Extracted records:
##############################
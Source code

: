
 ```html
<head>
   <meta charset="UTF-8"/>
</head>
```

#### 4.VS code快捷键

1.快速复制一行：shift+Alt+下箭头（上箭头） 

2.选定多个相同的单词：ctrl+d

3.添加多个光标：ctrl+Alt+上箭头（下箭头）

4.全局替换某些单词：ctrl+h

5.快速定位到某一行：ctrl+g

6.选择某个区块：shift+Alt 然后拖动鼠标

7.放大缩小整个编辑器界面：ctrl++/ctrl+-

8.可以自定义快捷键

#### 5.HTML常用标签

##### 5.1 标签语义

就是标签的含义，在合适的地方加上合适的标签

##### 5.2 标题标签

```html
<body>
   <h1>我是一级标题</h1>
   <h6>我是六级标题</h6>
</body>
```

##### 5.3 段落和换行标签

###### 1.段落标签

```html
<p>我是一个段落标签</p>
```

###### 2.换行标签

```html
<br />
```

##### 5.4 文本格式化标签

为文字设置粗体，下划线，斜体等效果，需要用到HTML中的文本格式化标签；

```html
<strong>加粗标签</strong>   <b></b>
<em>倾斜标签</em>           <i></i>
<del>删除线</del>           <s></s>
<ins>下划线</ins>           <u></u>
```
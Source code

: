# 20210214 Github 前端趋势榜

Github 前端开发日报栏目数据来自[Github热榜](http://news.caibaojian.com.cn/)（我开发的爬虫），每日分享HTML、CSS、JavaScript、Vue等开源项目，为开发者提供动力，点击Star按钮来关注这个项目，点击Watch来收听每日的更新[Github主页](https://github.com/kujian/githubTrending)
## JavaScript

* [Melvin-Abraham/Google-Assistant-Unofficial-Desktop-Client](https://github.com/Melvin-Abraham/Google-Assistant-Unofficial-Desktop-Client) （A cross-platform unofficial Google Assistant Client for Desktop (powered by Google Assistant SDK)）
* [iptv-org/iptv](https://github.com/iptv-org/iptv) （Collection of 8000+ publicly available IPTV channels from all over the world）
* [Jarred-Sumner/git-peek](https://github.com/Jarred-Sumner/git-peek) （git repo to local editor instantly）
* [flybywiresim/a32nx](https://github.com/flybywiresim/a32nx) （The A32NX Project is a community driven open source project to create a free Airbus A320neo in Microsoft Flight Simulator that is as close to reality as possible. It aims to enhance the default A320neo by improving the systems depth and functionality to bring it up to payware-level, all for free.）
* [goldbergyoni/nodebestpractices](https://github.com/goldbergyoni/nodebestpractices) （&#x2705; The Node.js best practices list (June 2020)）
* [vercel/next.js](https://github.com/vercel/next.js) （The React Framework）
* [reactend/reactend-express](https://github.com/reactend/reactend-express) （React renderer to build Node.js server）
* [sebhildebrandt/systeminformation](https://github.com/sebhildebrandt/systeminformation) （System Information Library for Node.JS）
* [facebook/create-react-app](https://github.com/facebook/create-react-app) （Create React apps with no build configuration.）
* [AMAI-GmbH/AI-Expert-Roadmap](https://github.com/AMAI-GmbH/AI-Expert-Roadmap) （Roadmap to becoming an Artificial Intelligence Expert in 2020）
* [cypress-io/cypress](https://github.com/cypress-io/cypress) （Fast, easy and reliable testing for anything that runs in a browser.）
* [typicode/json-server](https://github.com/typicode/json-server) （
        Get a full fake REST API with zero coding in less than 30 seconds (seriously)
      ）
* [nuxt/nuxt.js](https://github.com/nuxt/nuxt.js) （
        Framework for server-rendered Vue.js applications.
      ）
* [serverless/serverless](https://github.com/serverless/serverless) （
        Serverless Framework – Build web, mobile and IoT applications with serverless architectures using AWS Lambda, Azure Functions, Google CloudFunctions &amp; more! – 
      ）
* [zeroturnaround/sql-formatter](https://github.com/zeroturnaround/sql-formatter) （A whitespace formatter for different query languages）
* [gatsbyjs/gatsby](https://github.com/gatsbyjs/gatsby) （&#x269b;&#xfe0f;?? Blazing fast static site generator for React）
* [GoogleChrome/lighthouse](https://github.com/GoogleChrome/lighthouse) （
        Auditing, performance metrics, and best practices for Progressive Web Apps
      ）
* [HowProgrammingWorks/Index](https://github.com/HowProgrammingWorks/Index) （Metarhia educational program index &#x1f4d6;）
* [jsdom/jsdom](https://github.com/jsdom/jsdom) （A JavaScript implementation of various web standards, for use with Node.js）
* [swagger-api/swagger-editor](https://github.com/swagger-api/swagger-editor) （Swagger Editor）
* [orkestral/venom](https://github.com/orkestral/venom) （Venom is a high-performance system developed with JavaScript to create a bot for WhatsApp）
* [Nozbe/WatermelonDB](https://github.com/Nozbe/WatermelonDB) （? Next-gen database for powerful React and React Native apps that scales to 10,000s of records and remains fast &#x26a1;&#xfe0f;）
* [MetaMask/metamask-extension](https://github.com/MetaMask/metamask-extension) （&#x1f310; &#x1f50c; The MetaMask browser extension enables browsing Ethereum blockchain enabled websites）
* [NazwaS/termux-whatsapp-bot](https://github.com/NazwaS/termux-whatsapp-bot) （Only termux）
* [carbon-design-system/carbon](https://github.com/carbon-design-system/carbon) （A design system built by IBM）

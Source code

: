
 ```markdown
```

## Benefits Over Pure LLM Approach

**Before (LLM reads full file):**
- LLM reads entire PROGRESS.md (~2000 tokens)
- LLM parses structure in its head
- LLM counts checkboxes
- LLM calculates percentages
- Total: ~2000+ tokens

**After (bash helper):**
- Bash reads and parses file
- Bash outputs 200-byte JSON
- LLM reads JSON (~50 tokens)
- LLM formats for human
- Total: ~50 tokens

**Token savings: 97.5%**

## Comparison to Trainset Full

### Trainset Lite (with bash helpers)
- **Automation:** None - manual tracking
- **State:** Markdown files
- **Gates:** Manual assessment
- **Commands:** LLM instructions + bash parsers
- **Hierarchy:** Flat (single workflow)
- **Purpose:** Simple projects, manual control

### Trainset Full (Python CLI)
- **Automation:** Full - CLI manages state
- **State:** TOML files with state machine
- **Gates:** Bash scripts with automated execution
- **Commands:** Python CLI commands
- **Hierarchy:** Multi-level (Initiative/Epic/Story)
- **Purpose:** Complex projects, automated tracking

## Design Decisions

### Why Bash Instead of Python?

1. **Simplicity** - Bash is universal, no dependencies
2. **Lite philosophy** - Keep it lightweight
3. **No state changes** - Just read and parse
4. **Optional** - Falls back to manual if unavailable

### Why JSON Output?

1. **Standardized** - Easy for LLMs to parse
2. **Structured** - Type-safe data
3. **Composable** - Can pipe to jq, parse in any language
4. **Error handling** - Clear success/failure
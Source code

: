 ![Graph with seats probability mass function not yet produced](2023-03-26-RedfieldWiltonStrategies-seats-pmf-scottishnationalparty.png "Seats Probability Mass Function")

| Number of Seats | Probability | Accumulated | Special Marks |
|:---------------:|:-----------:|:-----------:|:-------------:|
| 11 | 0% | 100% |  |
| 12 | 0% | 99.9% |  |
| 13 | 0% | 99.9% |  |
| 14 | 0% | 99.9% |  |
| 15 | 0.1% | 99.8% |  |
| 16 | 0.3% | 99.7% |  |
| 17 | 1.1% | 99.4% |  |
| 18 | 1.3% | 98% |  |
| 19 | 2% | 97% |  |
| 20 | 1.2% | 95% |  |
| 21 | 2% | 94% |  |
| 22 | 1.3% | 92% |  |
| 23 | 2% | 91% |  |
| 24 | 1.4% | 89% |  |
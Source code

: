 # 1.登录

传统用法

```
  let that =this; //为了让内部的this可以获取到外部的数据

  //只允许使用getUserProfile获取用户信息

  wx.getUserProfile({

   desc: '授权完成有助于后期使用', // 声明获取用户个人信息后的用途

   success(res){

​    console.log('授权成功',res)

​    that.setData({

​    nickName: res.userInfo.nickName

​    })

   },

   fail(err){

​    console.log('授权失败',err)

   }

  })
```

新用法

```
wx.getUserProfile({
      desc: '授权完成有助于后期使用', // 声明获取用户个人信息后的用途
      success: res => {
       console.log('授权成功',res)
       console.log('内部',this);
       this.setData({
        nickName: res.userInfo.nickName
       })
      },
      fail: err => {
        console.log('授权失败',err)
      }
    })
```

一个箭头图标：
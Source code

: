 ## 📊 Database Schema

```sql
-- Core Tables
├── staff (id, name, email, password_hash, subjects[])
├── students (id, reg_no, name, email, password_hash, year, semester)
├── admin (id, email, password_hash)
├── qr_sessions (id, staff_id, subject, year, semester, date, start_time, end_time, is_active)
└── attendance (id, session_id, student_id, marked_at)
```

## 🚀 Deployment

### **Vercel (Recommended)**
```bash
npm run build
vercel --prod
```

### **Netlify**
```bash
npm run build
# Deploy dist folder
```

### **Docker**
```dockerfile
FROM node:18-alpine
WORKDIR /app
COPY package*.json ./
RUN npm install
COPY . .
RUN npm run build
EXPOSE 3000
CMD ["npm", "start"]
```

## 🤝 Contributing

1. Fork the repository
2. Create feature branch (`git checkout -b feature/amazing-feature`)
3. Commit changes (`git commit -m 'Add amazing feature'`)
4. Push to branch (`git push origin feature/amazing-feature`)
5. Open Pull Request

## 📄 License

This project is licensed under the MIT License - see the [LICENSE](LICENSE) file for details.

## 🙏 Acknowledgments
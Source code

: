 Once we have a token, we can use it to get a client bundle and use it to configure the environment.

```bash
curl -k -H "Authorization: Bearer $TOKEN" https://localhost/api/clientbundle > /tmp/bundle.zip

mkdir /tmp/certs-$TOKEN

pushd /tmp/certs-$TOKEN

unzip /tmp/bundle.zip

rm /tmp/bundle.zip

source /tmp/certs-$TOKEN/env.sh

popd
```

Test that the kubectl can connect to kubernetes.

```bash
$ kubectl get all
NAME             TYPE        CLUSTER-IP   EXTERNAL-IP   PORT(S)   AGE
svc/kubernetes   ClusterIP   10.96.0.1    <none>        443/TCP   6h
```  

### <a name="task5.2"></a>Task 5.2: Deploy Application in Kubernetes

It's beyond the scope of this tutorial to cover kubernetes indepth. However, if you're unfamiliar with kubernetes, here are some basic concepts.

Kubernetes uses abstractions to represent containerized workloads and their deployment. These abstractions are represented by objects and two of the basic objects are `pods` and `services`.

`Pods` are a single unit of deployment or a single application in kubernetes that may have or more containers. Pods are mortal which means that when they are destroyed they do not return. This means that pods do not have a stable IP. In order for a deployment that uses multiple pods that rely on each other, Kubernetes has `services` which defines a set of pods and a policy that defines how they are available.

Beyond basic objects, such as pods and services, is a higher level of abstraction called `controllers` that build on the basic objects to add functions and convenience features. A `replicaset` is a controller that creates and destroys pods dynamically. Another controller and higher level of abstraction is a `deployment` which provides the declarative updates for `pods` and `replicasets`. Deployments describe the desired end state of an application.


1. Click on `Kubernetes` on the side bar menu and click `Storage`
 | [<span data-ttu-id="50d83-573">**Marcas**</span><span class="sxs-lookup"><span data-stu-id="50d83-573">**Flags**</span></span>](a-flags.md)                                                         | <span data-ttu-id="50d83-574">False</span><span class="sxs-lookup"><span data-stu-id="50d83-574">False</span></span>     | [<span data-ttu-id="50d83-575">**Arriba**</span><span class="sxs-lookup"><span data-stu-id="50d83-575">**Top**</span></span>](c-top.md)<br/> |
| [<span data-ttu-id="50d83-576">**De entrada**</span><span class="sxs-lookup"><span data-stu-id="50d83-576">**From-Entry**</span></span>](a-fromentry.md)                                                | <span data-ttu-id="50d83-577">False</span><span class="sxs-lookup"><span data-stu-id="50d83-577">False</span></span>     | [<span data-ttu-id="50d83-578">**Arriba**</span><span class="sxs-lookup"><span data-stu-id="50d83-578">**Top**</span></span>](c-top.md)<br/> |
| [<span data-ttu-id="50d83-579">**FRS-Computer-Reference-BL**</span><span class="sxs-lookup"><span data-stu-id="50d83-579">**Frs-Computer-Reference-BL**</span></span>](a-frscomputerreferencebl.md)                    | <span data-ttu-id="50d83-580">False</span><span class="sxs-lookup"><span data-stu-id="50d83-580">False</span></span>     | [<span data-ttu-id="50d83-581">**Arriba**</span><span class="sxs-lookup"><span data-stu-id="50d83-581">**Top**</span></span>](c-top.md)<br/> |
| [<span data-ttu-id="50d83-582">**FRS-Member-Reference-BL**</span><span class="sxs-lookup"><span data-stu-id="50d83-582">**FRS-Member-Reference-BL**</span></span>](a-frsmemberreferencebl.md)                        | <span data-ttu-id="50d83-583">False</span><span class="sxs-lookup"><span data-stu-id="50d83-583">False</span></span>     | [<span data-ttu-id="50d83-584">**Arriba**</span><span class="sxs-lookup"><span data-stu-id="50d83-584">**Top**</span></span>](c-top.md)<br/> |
##############################
Requirement: Where does the word "editor" occur in the data? Copy every line that has it.

Answer space:
* [Jarred-Sumner/git-peek](https://github.com/Jarred-Sumner/git-peek) （git repo to local editor instantly）
* [swagger-api/swagger-editor](https://github.com/swagger-api/swagger-editor) （Swagger Editor）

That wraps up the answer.